(Items listed in a dataset)
*-*-*
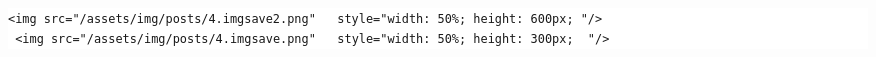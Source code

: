     <img src="/assets/img/posts/4.imgsave2.png"   style="width: 50%; height: 600px; "/>
     <img src="/assets/img/posts/4.imgsave.png"   style="width: 50%; height: 300px;  "/>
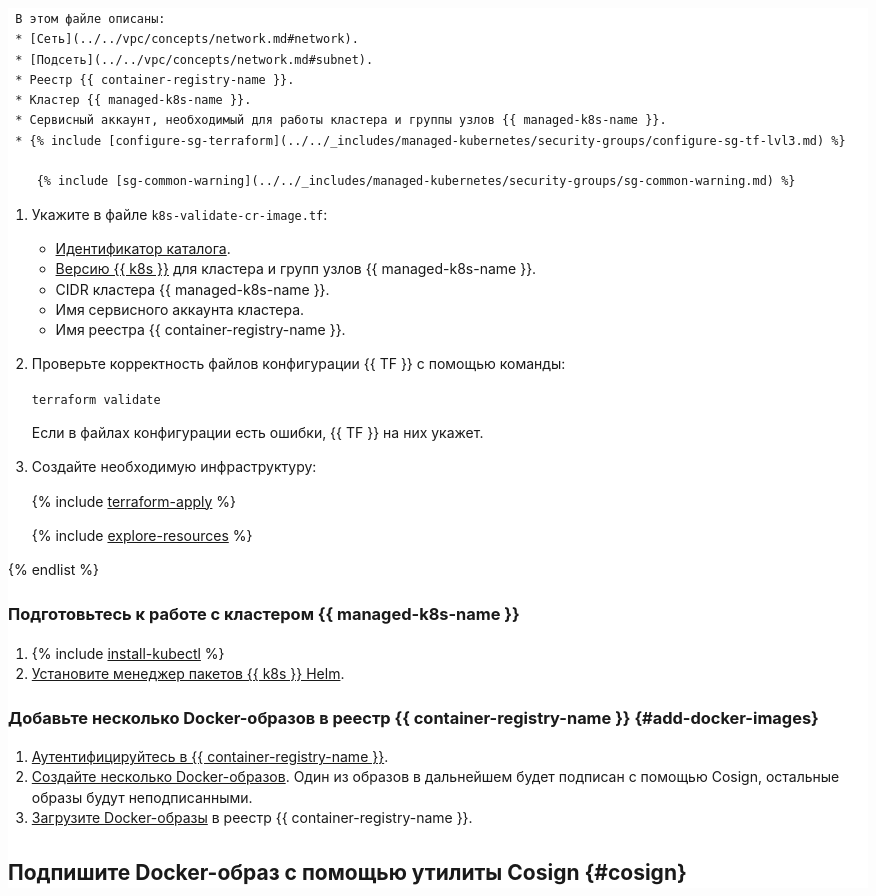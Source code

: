      В этом файле описаны:
     * [Сеть](../../vpc/concepts/network.md#network).
     * [Подсеть](../../vpc/concepts/network.md#subnet).
     * Реестр {{ container-registry-name }}.
     * Кластер {{ managed-k8s-name }}.
     * Сервисный аккаунт, необходимый для работы кластера и группы узлов {{ managed-k8s-name }}.
     * {% include [configure-sg-terraform](../../_includes/managed-kubernetes/security-groups/configure-sg-tf-lvl3.md) %}

        {% include [sg-common-warning](../../_includes/managed-kubernetes/security-groups/sg-common-warning.md) %}

  1. Укажите в файле `k8s-validate-cr-image.tf`:
     * [Идентификатор каталога](../../resource-manager/operations/folder/get-id.md).
     * [Версию {{ k8s }}](../../managed-kubernetes/concepts/release-channels-and-updates.md) для кластера и групп узлов {{ managed-k8s-name }}.
     * CIDR кластера {{ managed-k8s-name }}.
     * Имя сервисного аккаунта кластера.
     * Имя реестра {{ container-registry-name }}.
  1. Проверьте корректность файлов конфигурации {{ TF }} с помощью команды:

     ```bash
     terraform validate
     ```

     Если в файлах конфигурации есть ошибки, {{ TF }} на них укажет.
  1. Создайте необходимую инфраструктуру:

     {% include [terraform-apply](../../_includes/mdb/terraform/apply.md) %}

     {% include [explore-resources](../../_includes/mdb/terraform/explore-resources.md) %}

{% endlist %}

### Подготовьтесь к работе с кластером {{ managed-k8s-name }}

1. {% include [install-kubectl](../../_includes/managed-kubernetes/kubectl-install.md) %}
1. [Установите менеджер пакетов {{ k8s }} Helm](https://helm.sh/ru/docs/intro/install).

### Добавьте несколько Docker-образов в реестр {{ container-registry-name }} {#add-docker-images}

1. [Аутентифицируйтесь в {{ container-registry-name }}](../../container-registry/operations/authentication.md).
1. [Создайте несколько Docker-образов](../../container-registry/operations/docker-image/docker-image-create.md). Один из образов в дальнейшем будет подписан с помощью Cosign, остальные образы будут неподписанными.
1. [Загрузите Docker-образы](../../container-registry/operations/docker-image/docker-image-push.md) в реестр {{ container-registry-name }}.

## Подпишите Docker-образ с помощью утилиты Cosign {#cosign}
*-*-*
Starting with the first line of the data, transcribe every line exactly through the one containing "1. [Аутентифицируйтесь в". No pictures go in.

Source code

:     <img src="/assets/img/posts/4.imgsave2.png"   style="width: 50%; height: 600px; "/>
     <img src="/assets/img/posts/4.imgsave.png"   style="width: 50%; height: 300px;  "/>
Source code

:      В этом файле описаны:
     * [Сеть](../../vpc/concepts/network.md#network).
     * [Подсеть](../../vpc/concepts/network.md#subnet).
     * Реестр {{ container-registry-name }}.
     * Кластер {{ managed-k8s-name }}.
     * Сервисный аккаунт, необходимый для работы кластера и группы узлов {{ managed-k8s-name }}.
     * {% include [configure-sg-terraform](../../_includes/managed-kubernetes/security-groups/configure-sg-tf-lvl3.md) %}

        {% include [sg-common-warning](../../_includes/managed-kubernetes/security-groups/sg-common-warning.md) %}

  1. Укажите в файле `k8s-validate-cr-image.tf`:
     * [Идентификатор каталога](../../resource-manager/operations/folder/get-id.md).
     * [Версию {{ k8s }}](../../managed-kubernetes/concepts/release-channels-and-updates.md) для кластера и групп узлов {{ managed-k8s-name }}.
     * CIDR кластера {{ managed-k8s-name }}.
     * Имя сервисного аккаунта кластера.
     * Имя реестра {{ container-registry-name }}.
  1. Проверьте корректность файлов конфигурации {{ TF }} с помощью команды:

     ```bash
     terraform validate
     ```

     Если в файлах конфигурации есть ошибки, {{ TF }} на них укажет.
  1. Создайте необходимую инфраструктуру:

     {% include [terraform-apply](../../_includes/mdb/terraform/apply.md) %}

     {% include [explore-resources](../../_includes/mdb/terraform/explore-resources.md) %}

{% endlist %}

### Подготовьтесь к работе с кластером {{ managed-k8s-name }}

1. {% include [install-kubectl](../../_includes/managed-kubernetes/kubectl-install.md) %}
1. [Установите менеджер пакетов {{ k8s }} Helm](https://helm.sh/ru/docs/intro/install).

### Добавьте несколько Docker-образов в реестр {{ container-registry-name }} {#add-docker-images}

1. [Аутентифицируйтесь в {{ container-registry-name }}](../../container-registry/operations/authentication.md).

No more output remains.